Bon, alors je préviens, cette série de posts va non seulement être très longue, mais aussi sujette à de nombreuses modifications, parce que je risque de revenir très souvent dessus pour l’augmenter. Tout ce travail se fait normalement dans ma tête, et c’est la première fois que j’essaie de le théoriser, il y aura donc inévitablement des oublis et des corrections qui m’amèneront à reprendre ces articles.
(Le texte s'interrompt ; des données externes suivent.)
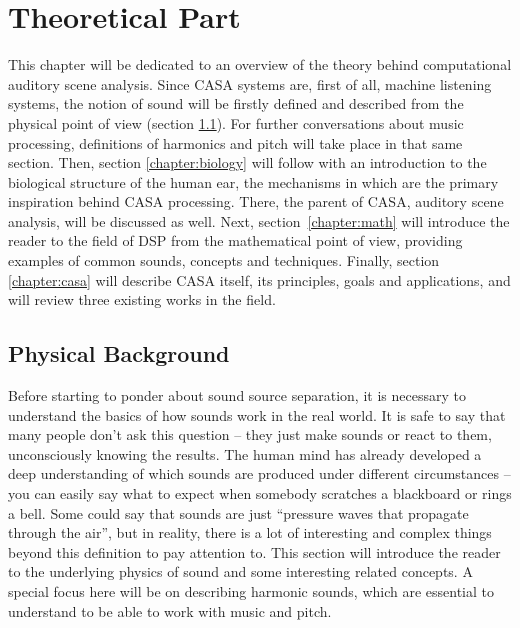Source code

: \chapter{Theoretical Part}\label{chapter:theory}

This chapter will be dedicated to an overview of the theory behind computational auditory scene analysis. Since CASA systems are, first of all, machine listening systems, the notion of sound will be firstly defined and described from the physical point of view (section \ref{chapter:physics}). For further conversations about music processing, definitions of harmonics and pitch will take place in that same section. Then, section \ref{chapter:biology} will follow with an introduction to the biological structure of the human ear, the mechanisms in which are the primary inspiration behind CASA processing. There, the parent of CASA, auditory scene analysis, will be discussed as well. Next, section~\ref{chapter:math} will introduce the reader to the field of DSP from the mathematical point of view, providing examples of common sounds, concepts and techniques. Finally, section \ref{chapter:casa} will describe CASA itself, its principles, goals and applications, and will review three existing works in the field.

\section{Physical Background}\label{chapter:physics}

Before starting to ponder about sound source separation, it is necessary to understand the basics of how sounds work in the real world. It is safe to say that many people don’t ask this question – they just make sounds or react to them, unconsciously knowing the results. The human mind has already developed a deep understanding of which sounds are produced under different circumstances – you can easily say what to expect when somebody scratches a blackboard or rings a bell. Some could say that sounds are just “pressure waves that propagate through the air”, but in reality, there is a lot of interesting and complex things beyond this definition to pay attention to. This section will introduce the reader to the underlying physics of sound and some interesting related concepts. A special focus here will be on describing harmonic sounds, which are essential to understand to be able to work with music and pitch.

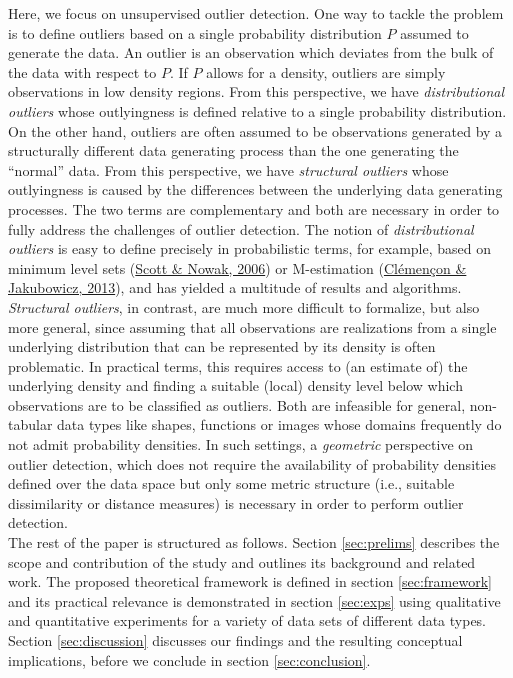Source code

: \documentclass[
  10pt]{article}
\begin{document}
Here, we focus on unsupervised outlier detection. One way to tackle the problem is to define outliers based on a single probability distribution \(P\) assumed to generate the data. An outlier is an observation which deviates from the bulk of the data with respect to \(P\). If \(P\) allows for a density, outliers are simply observations in low density regions. From this perspective, we have \textit{distributional outliers} whose outlyingness is defined relative to a single probability distribution. On the other hand, outliers are often assumed to be observations generated by a structurally different data generating process than the one generating the ``normal'' data. From this perspective, we have \textit{structural outliers} whose outlyingness is caused by the differences between the underlying data generating processes.
The two terms are complementary and both are necessary in order to fully address the challenges of outlier detection. The notion of \emph{distributional outliers} is easy to define precisely in probabilistic terms, for example, based on minimum level sets (\protect\hyperlink{ref-scott2006learning}{Scott \& Nowak, 2006}) or M-estimation (\protect\hyperlink{ref-clemenccon2013scoring}{Clémençon \& Jakubowicz, 2013}), and has yielded a multitude of results and algorithms. \emph{Structural outliers}, in contrast, are much more difficult to formalize, but also more general, since assuming that all observations are realizations from a single underlying distribution that can be represented by its density is often problematic. In practical terms, this requires access to (an estimate of) the underlying density and finding a suitable (local) density level below which observations are to be classified as outliers.
Both are infeasible for general, non-tabular data types like shapes, functions or images whose domains frequently do not admit probability densities. In such settings,
a \emph{geometric} perspective on outlier detection, which does not require the availability of probability densities defined over the data space but only some metric structure (i.e., suitable dissimilarity or distance measures) is necessary in order to perform outlier detection.\\
\indent The rest of the paper is structured as follows. Section \ref{sec:prelims} describes the scope and contribution of the study and outlines its background and related work.
The proposed theoretical framework is defined in section \ref{sec:framework} and its practical relevance is demonstrated in section \ref{sec:exps} using qualitative and quantitative experiments for a variety of data sets of different data types. Section \ref{sec:discussion} discusses our findings and the resulting conceptual implications, before we conclude in section \ref{sec:conclusion}.
\end{document}

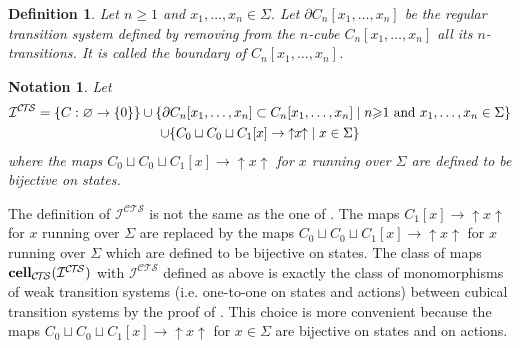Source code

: \documentclass[a4paper,12pt]{amsart}
\newtheorem{defn}[thm]{Definition}
\newtheorem{nota}[thm]{Notation}
\begin{document}
\begin{defn} \label{boundary-def} Let $n{\geqslant} 1$ and $x_1,\dots,x_n \in
\Sigma$. Let ${\partial} C_n[x_1,\dots,x_n]$ be the regular transition system
defined by removing from the $n$-cube $C_n[x_1,\dots,x_n]$ all its
$n$-transitions. It is called the {\rm boundary} of
$C_n[x_1,\dots,x_n]$. \end{defn}

\begin{nota} \label{fix}
  Let \begin{multline*}
{\mathcal{I}}^{\mathcal{C\!T\!S}} = \{C:\varnothing \to \{0\}\} \cup \{{\partial}
  C_n[x_1,\dots,x_n] \subset C_n[x_1,\dots,x_n]\mid \hbox{$n{\geqslant} 1$
    and $x_1,\dots,x_n \in \Sigma$}\} \\\cup \{C_0 \sqcup C_0 \sqcup
  C_1[x] \to {\uparrow\!\!{{x}}\!\!\uparrow}\mid x\in \Sigma\}
\end{multline*}
where the maps $C_0 \sqcup C_0 \sqcup C_1[x] \to {\uparrow\!\!{{x}}\!\!\uparrow}$ for $x$
running over $\Sigma$ are defined to be bijective on states.
\end{nota}

The definition of ${\mathcal{I}}^{\mathcal{C\!T\!S}}$ is not the same as the one of
\cite{biscsts1}. The maps $C_1[x]\to {\uparrow\!\!{{x}}\!\!\uparrow}$ for $x$ running over
$\Sigma$ are replaced by the maps $C_0 \sqcup C_0 \sqcup C_1[x] \to
{\uparrow\!\!{{x}}\!\!\uparrow}$ for $x$ running over $\Sigma$ which are defined to be
bijective on states. The class of maps $\operatorname{{{\rm{\mathbf{{cell}}}}}}_{\mathcal{C\!T\!S}}({\mathcal{I}}^{\mathcal{C\!T\!S}})$ with
${\mathcal{I}}^{\mathcal{C\!T\!S}}$ defined as above is exactly the class of monomorphisms of
weak transition systems (i.e. one-to-one on states and actions)
between cubical transition systems by the proof of
\cite[Theorem~4.6]{homotopyprecubical}. This choice is more convenient
because the maps $C_0 \sqcup C_0 \sqcup C_1[x]\to {\uparrow\!\!{{x}}\!\!\uparrow}$ for $x\in
\Sigma$ are bijective on states and on actions. 
\end{document}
Ce que je vais tenter de décrire ici, c’est la méthode que j’emploie pour poser les bases d’un univers futuriste « réaliste ». Quand je dis futuriste, je parle bien sûr pour un roman d’anticipation ou de science-fiction qui se passe sur Terre avec des humains (mais bien sûr certains principes marchent aussi pour la colonie de Veracrasses sur Venga 2). Et quand je dis réaliste, je parle de la cohérence du monde créé, et d’une cohérence avant tout scientifique.
Un exemple tout bête : dans un monde ravagé par un cataclysme quelconque, où les plantes et les récoltes peinent à pousser, peut-on servir du boeuf à ses personnages ? A moins qu’ils n’occupent un rang particulièrement important, la réponse, en toute logique, doit être non. Déjà qu’au début du siècle dernier, avec de bonnes récoltes et une nature en bonne santé, nos arrière grands-parents ne mangeaient de la viande que rarement, alors imaginons dans un monde où la moindre pousse peine à sortir du sol… Très probable que l’élevage soit devenu anecdotique, et que les survivants préfèrent des animaux comme les poules – peu d’entretien, consomment très peu de nourriture et bonnes sources de protéines animales grâce aux oeufs. Enfin bref, vous voyez le tableau. Le but de toute la série d’articles sera de penser un univers de A à Z, des principes de base jusque dans les moindres détails de la vie quotidienne des personnages, aussi insignifiants soient-ils.

0. L’idée de départ

Avant de démarrer, observons un peu notre monde actuel afin de voir ou d’essayer d’apercevoir quelle avancée technologique, quelle menace, quelle tendance peut l’amener à changer complètement. Mon approche consiste d’abord à lister les phénomènes qui sont autour de moi, qu’ils soient à leurs balbutiements ou au contraire en train de boomer. Le jeu est simple : si je pousse une tendance au maximum, quels vont être ses effets ? Quels impacts environnementaux, sociaux, économiques etc… sur le monde actuel ? Quelles menaces faut-il oublier ou, au contraire, mettre à exécution ? Quels progrès en découleront ? Quelles catastrophes ?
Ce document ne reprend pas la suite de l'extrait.